Dans quelle mesure la date du 1er janvier 2010 pourra-t-elle être tenue pour l'ouverture à la concurrence des jeux et paris en ligne et quand les premiers agréments pourront-ils être accordés ?

Par ailleurs, les derniers mois ont été marqués par un déferlement de publicité sur l'ensemble des médias en faveur des sites de jeux et paris en ligne, par l'organisation de tournois de poker sponsorisés par lesdits sites, par l'association de sites de journaux avec des sites de paris sportifs en ligne ouvrant la possibilité à leurs lecteurs de parier sur les événements sportifs. La pression ne peut aller que s'accroissant d'ici à la fin de l'année. Comment le Gouvernement compte-t-il réagir face à de tels comportements ?

M. le ministre. Vous avez raison de poser ces deux questions ensemble, car elles sont liées, les sites de jeux en ligne développant en effet leur publicité, dont les médias et les clubs sportifs sont particulièrement demandeurs dans ces temps difficiles, dans la perspective du vote du projet de loi.

Étant donné les délais de la procédure parlementaire, ce texte ne pourra pas entrer en application en janvier prochain. En tout état de cause, la date butoir sera celle de la Coupe du monde de football.

D’ores et déjà, nous avons demandé que les radios cessent de diffuser des publicités pour les jeux en ligne, nous avons limité l’accès à la publicité de la Française des jeux et du PMU et nous comptons enfin déposer plainte contre ceux qui violent le droit actuel.

Mais la meilleure réponse sera que le texte « sorte » au plus tôt.

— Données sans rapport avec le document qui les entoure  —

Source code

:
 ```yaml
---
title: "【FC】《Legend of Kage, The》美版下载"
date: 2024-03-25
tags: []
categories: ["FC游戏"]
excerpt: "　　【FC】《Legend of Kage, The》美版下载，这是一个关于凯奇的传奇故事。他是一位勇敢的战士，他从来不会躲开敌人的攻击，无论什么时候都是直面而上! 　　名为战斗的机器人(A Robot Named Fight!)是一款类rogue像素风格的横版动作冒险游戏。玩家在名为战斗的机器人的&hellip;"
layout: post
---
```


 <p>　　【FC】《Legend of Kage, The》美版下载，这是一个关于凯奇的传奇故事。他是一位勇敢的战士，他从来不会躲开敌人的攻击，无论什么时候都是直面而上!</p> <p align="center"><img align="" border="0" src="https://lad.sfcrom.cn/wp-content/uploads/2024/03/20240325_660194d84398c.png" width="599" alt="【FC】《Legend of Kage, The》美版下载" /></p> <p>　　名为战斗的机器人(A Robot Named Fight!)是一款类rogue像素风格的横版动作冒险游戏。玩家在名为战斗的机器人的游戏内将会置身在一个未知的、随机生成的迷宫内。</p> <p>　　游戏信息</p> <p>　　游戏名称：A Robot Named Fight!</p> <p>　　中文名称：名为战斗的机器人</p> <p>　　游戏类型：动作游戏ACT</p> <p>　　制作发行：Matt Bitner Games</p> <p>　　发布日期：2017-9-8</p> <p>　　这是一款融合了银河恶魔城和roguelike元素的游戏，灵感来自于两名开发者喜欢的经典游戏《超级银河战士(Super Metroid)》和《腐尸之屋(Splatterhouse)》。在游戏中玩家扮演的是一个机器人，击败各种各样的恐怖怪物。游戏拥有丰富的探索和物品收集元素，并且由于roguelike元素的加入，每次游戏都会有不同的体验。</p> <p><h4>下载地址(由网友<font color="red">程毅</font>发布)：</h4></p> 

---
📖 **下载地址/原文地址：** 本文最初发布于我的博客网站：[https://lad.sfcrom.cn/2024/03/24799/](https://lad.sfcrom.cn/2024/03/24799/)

M. Yves Censi. Quant aux objectifs et au fond du texte, nous pouvons tous être d’accord. Il part d’un constat partagé : l’ouverture à la concurrence du secteur des jeux en ligne s’imposait pour contrer le développement de l’offre illégale de ces jeux. Nous nous félicitons que l’article 1er réserve à l’État le monopole des jeux « en dur », contrairement à la philosophie anglo-saxonne. Nous ne comptons pas non plus revenir sur le principe de l’interdiction des jeux en France, sauf exceptions, notamment en faveur de ce que les Anglo-Saxons appellent les charities, pour le financement de la filière équine et le soutien de la filière sportive.

Face à ce constat, le modèle proposé par le projet de loi est celui d’une offre légale attractive, encadrée par une haute autorité, l’ARJEL, disposant d’un pouvoir de sanction. L’équité commande en outre qu’on remette totalement les compteurs à zéro entre opérateurs légaux et sites illégaux et, sur ce point, je ne suis pas sûr que le texte donne entièrement satisfaction.

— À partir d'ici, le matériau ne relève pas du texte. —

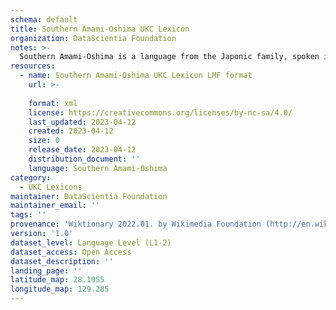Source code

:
 ```yaml
---
schema: default
title: Southern Amami-Oshima UKC Lexicon
organization: DataScientia Foundation
notes: >-
  Southern Amami-Oshima is a language from the Japonic family, spoken in Eurasia. The UKC Lexicon of Southern Amami-Oshima is represented as a lexico-semantic network. It consists of words, word senses, synsets, as well as sense-level and synset-level relationships.
resources:
  - name: Southern Amami-Oshima UKC Lexicon LMF format
    url: >-
      
    format: xml
    license: https://creativecommons.org/licenses/by-nc-sa/4.0/
    last_updated: 2023-04-12
    created: 2023-04-12
    size: 0
    release_date: 2023-04-12
    distribution_document: ''
    language: Southern Amami-Oshima
category:
  - UKC Lexicons
maintainer: DataScientia Foundation
maintainer_email: ''
tags: ''
provenance: 'Wiktionary 2022.01. by Wikimedia Foundation (http://en.wiktionary.org); Princeton WordNet 2.1 by Princeton University (https://wordnet.princeton.edu)'
version: '1.0'
dataset_level: Language Level (L1-2)
dataset_access: Open Access
dataset_description: ''
landing_page: ''
latitude_map: 28.1955
longitude_map: 129.285
---
```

Enfin, si notre groupe approuve totalement les objectifs de l’article 52, nous nous demandons si la fixation de ces limites ne relève pas de la compétence de l’ARJEL, voire de l’État.

M. Gaëtan Gorce. Ce texte suscite quelques inquiétudes.

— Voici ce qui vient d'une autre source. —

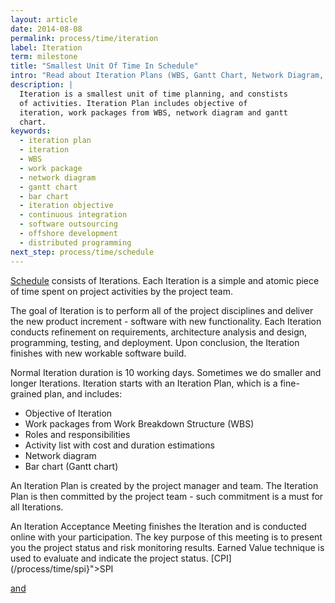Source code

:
 ```yaml
---
layout: article
date: 2014-08-08
permalink: process/time/iteration
label: Iteration
term: milestone
title: "Smallest Unit Of Time In Schedule"
intro: "Read about Iteration Plans (WBS, Gantt Chart, Network Diagram, etc.)"
description: |
  Iteration is a smallest unit of time planning, and constists
  of activities. Iteration Plan includes objective of
  iteration, work packages from WBS, network diagram and gantt
  chart.
keywords:
  - iteration plan
  - iteration
  - WBS
  - work package
  - network diagram
  - gantt chart
  - bar chart
  - iteration objective
  - continuous integration
  - software outsourcing
  - offshore development
  - distributed programming
next_step: process/time/schedule
---
```


[Schedule](/process/time/schedule) consists of Iterations. Each Iteration is a simple and atomic
piece of time spent on project activities by the project team.

The goal of Iteration is to perform all of the project disciplines and deliver the new product
increment - software with new functionality. Each Iteration conducts refinement on requirements,
architecture analysis and design, programming, testing, and deployment. Upon conclusion, the
Iteration finishes with new workable software build.

Normal Iteration duration is 10 working days. Sometimes we do smaller and longer Iterations.
Iteration starts with an Iteration Plan, which is a fine-grained plan, and includes:

 * Objective of Iteration
 * Work packages from Work Breakdown Structure (WBS)
 * Roles and responsibilities
 * Activity list with cost and duration estimations
 * Network diagram
 * Bar chart (Gantt chart)

An Iteration Plan is created by the project manager and team. The Iteration Plan is then committed
by the project team - such commitment is a must for all Iterations.

An Iteration Acceptance Meeting finishes the Iteration and is conducted online with your
participation. The key purpose of this meeting is to present you the project status and risk
monitoring results. Earned Value technique is used to evaluate and indicate the project status. [CPI](/process/time/spi}">SPI

<a href="${url:process/cost) numbers     will help all parties involved to understand the actual project status."/>

and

Quelles sont les motivations qui poussent le Gouvernement à modifier une législation ancienne et bien établie, régissant un système qui fonctionne plutôt bien ? Le ministre a tout d’abord expliqué cette démarche par l’évolution de la position de la Commission européenne et de la Cour de justice des Communautés européennes, mais celles-ci n’ayant jamais remis en question le monopole, on aurait pu choisir plutôt de consolider ce dernier, d’autant plus que rien ne prouve que l’environnement juridique incertain invoqué par le Gouvernement sera moins incertain lorsque le texte aura été voté.

Il est étonnant que le ministre n’ait pas souligné que la question des jeux est éminemment politique – c’est, sans jeu de mots, une question de « valeurs », au sens moral du terme. La réglementation des jeux a toujours été fixée en fonction de l’idée que l’on se faisait d’une réussite ou d’un profit normaux et de la place du jeu et de l’argent dans la société.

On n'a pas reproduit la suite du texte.